══ Data listing ══

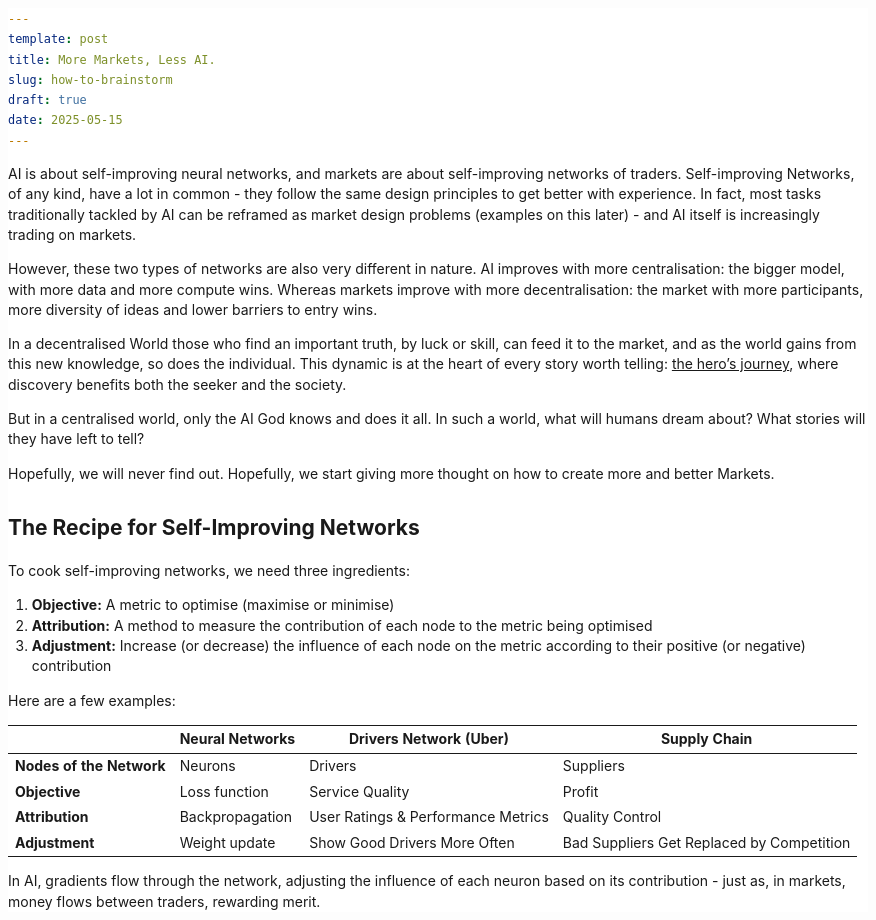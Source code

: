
 ```yaml
---
template: post
title: More Markets, Less AI.
slug: how-to-brainstorm
draft: true
date: 2025-05-15
---
```

AI is about self-improving neural networks, and markets are about self-improving networks of traders. Self-improving Networks, of any kind, have a lot in common - they follow the same design principles to get better with experience. In fact, most tasks traditionally tackled by AI can be reframed as market design problems (examples on this later) - and AI itself is increasingly trading on markets.

However, these two types of networks are also very different in nature. AI improves with more centralisation: the bigger model, with more data and more compute wins. Whereas markets improve with more decentralisation: the market with more participants, more diversity of ideas and lower barriers to entry wins.

In a decentralised World those who find an important truth, by luck or skill, can feed it to the market, and as the world gains from this new knowledge, so does the individual. This dynamic is at the heart of every story worth telling: [the hero’s journey](https://en.wikipedia.org/wiki/Hero%27s_journey), where discovery benefits both the seeker and the society. 

But in a centralised world, only the AI God knows and does it all. In such a world, what will humans dream about? What stories will they have left to tell?

Hopefully, we will never find out. Hopefully, we start giving more thought on how to create more and better Markets.

## The Recipe for Self-Improving Networks

To cook self-improving networks, we need three ingredients:

1. **Objective:** A metric to optimise (maximise or minimise)
2. **Attribution:** A method to measure the contribution of each node to the metric being optimised
3. **Adjustment:** Increase (or decrease) the influence of each node on the metric according to their positive (or negative) contribution

Here are a few examples:

|                         | Neural Networks     | Drivers Network (Uber)         | Supply Chain                        |
|-------------------------|--------------------|-------------------------------|-------------------------------------|
| **Nodes of the Network**| Neurons            | Drivers                       | Suppliers                           |
| **Objective**           | Loss function      | Service Quality               | Profit                              |
| **Attribution**         | Backpropagation    | User Ratings & Performance Metrics | Quality Control                |
| **Adjustment**          | Weight update      | Show Good Drivers More Often  | Bad Suppliers Get Replaced by Competition |


In AI, gradients flow through the network, adjusting the influence of each neuron based on its contribution - just as, in markets, money flows between traders, rewarding merit.
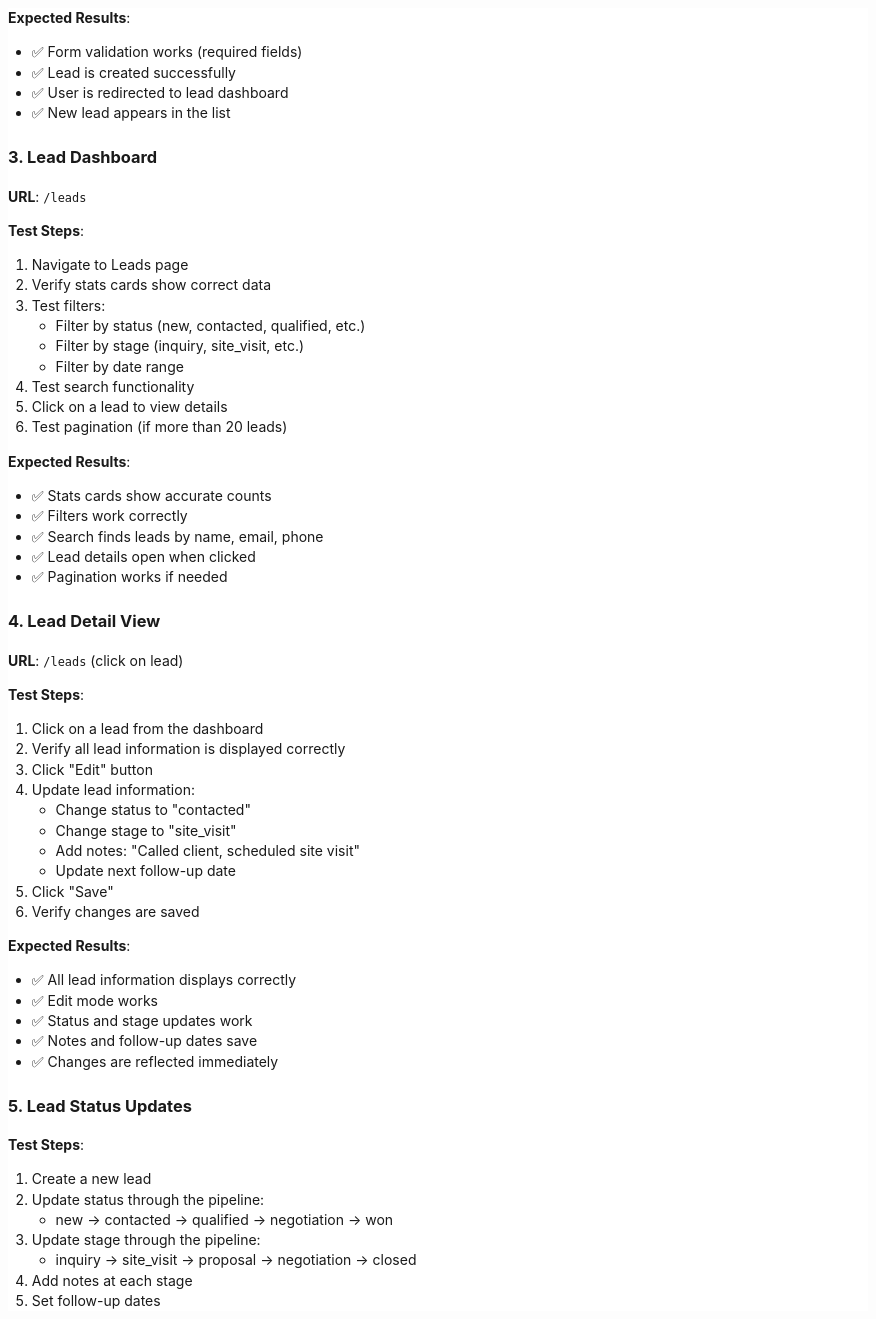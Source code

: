 **Expected Results**:
- ✅ Form validation works (required fields)
- ✅ Lead is created successfully
- ✅ User is redirected to lead dashboard
- ✅ New lead appears in the list

### 3. Lead Dashboard
**URL**: `/leads`

**Test Steps**:
1. Navigate to Leads page
2. Verify stats cards show correct data
3. Test filters:
   - Filter by status (new, contacted, qualified, etc.)
   - Filter by stage (inquiry, site_visit, etc.)
   - Filter by date range
4. Test search functionality
5. Click on a lead to view details
6. Test pagination (if more than 20 leads)

**Expected Results**:
- ✅ Stats cards show accurate counts
- ✅ Filters work correctly
- ✅ Search finds leads by name, email, phone
- ✅ Lead details open when clicked
- ✅ Pagination works if needed

### 4. Lead Detail View
**URL**: `/leads` (click on lead)

**Test Steps**:
1. Click on a lead from the dashboard
2. Verify all lead information is displayed correctly
3. Click "Edit" button
4. Update lead information:
   - Change status to "contacted"
   - Change stage to "site_visit"
   - Add notes: "Called client, scheduled site visit"
   - Update next follow-up date
5. Click "Save"
6. Verify changes are saved

**Expected Results**:
- ✅ All lead information displays correctly
- ✅ Edit mode works
- ✅ Status and stage updates work
- ✅ Notes and follow-up dates save
- ✅ Changes are reflected immediately

### 5. Lead Status Updates
**Test Steps**:
1. Create a new lead
2. Update status through the pipeline:
   - new → contacted → qualified → negotiation → won
3. Update stage through the pipeline:
   - inquiry → site_visit → proposal → negotiation → closed
4. Add notes at each stage
5. Set follow-up dates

═══

Task to carry out => What must be transcribed is the run of lines from the one containing "1. Click on a lead from the dashboard" to the last line of the data above, inclusive, and only that.

Written answer =>
1. Click on a lead from the dashboard
2. Verify all lead information is displayed correctly
3. Click "Edit" button
4. Update lead information:
   - Change status to "contacted"
   - Change stage to "site_visit"
   - Add notes: "Called client, scheduled site visit"
   - Update next follow-up date
5. Click "Save"
6. Verify changes are saved

**Expected Results**:
- ✅ All lead information displays correctly
- ✅ Edit mode works
- ✅ Status and stage updates work
- ✅ Notes and follow-up dates save
- ✅ Changes are reflected immediately

### 5. Lead Status Updates
**Test Steps**:
1. Create a new lead
2. Update status through the pipeline:
   - new → contacted → qualified → negotiation → won
3. Update stage through the pipeline:
   - inquiry → site_visit → proposal → negotiation → closed
4. Add notes at each stage
5. Set follow-up dates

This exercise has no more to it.